* **Task objective**
Bring together every line in the data that includes "left".

Records from a dataset
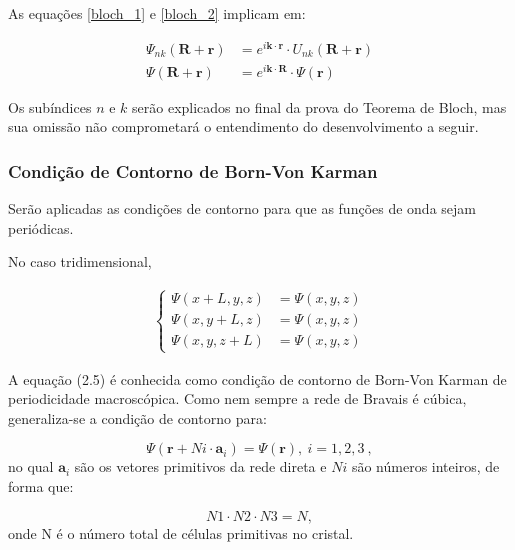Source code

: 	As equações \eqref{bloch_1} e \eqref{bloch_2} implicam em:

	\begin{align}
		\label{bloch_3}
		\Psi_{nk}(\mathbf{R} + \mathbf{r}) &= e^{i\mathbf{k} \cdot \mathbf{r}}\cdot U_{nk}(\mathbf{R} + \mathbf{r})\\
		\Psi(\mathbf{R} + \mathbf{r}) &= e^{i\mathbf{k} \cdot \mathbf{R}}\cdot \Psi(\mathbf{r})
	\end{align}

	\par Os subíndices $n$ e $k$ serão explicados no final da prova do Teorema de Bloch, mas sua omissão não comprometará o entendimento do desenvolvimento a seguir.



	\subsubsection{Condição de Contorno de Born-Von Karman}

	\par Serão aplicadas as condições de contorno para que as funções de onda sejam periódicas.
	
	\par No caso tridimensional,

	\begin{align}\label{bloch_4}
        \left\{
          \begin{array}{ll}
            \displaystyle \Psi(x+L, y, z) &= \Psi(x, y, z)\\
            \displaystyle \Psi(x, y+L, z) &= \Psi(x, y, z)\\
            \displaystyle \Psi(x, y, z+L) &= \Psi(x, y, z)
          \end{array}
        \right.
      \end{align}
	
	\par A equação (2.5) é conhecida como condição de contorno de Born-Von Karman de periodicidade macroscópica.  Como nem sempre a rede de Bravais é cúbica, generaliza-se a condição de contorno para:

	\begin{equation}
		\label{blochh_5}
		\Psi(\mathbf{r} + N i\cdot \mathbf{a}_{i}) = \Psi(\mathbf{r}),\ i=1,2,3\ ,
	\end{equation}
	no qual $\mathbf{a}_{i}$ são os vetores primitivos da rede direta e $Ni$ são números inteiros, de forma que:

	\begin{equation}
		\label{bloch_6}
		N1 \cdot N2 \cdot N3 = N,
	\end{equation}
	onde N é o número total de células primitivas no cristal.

--

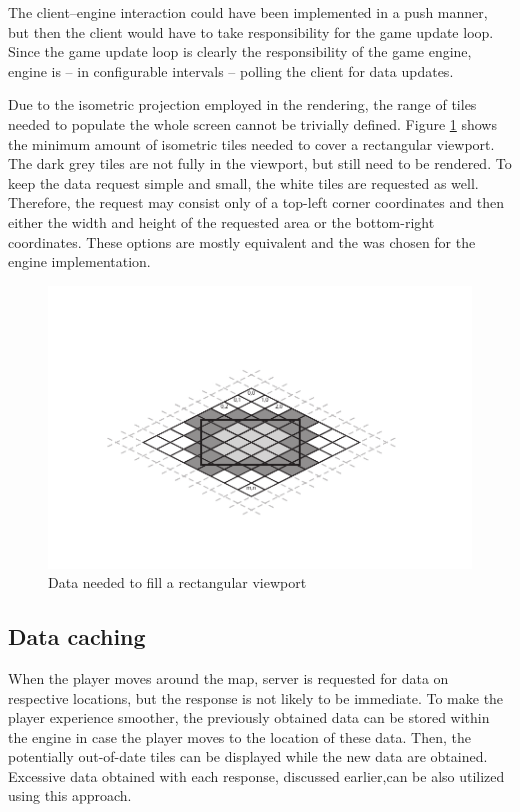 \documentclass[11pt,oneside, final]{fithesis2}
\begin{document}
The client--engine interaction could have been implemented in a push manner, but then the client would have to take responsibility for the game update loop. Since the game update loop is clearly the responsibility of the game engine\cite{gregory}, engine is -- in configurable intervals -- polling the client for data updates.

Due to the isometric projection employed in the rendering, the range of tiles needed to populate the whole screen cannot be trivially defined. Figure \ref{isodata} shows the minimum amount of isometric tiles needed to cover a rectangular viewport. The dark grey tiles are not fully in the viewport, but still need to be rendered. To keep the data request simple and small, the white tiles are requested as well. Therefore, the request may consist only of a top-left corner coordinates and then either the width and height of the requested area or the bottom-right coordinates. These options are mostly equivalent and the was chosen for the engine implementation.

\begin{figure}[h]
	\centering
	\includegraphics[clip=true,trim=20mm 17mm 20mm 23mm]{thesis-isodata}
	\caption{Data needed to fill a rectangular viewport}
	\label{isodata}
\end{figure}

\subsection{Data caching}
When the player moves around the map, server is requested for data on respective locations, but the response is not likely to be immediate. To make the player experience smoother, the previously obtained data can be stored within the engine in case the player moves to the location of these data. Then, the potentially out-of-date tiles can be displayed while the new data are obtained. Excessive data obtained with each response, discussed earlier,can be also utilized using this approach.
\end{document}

---

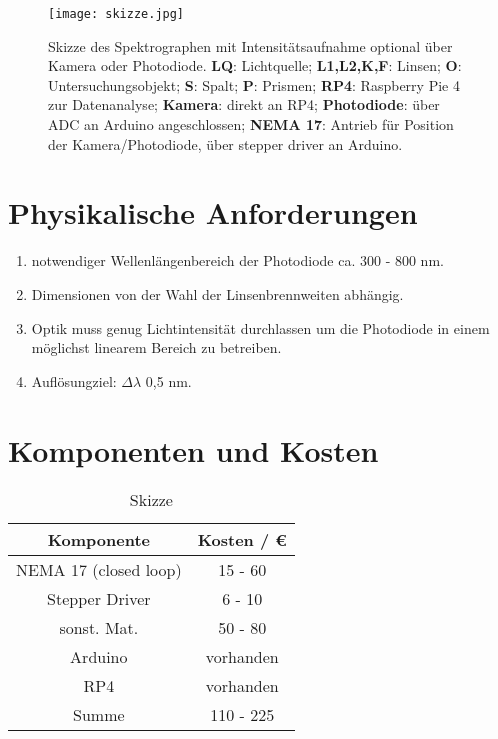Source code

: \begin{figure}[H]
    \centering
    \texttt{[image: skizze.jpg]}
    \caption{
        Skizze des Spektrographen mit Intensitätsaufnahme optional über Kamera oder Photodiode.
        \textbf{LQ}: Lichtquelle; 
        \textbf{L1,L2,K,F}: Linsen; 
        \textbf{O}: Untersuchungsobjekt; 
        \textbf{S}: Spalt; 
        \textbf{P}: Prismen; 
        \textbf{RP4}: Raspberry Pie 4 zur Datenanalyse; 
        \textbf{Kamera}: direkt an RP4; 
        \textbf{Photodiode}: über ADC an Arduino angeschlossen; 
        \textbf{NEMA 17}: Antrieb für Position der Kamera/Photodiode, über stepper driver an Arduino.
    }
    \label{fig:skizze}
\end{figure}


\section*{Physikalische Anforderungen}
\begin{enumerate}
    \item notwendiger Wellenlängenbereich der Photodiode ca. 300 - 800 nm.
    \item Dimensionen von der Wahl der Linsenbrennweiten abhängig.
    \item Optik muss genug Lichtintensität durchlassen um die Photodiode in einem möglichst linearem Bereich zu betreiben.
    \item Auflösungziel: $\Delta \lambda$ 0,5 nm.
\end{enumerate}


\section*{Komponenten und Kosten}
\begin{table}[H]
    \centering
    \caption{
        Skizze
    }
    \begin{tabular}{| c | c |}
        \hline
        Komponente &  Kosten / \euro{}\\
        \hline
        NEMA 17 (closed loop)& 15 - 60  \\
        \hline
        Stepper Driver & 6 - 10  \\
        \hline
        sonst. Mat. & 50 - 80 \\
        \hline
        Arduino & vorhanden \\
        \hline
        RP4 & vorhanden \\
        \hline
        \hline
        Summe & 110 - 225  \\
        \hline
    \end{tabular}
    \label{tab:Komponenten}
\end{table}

* **Written solution**
        \left\{
Due to the isometric projection employed in the rendering, the range of tiles needed to populate the whole screen cannot be trivially defined. Figure \ref{isodata} shows the minimum amount of isometric tiles needed to cover a rectangular viewport. The dark grey tiles are not fully in the viewport, but still need to be rendered. To keep the data request simple and small, the white tiles are requested as well. Therefore, the request may consist only of a top-left corner coordinates and then either the width and height of the requested area or the bottom-right coordinates. These options are mostly equivalent and the was chosen for the engine implementation.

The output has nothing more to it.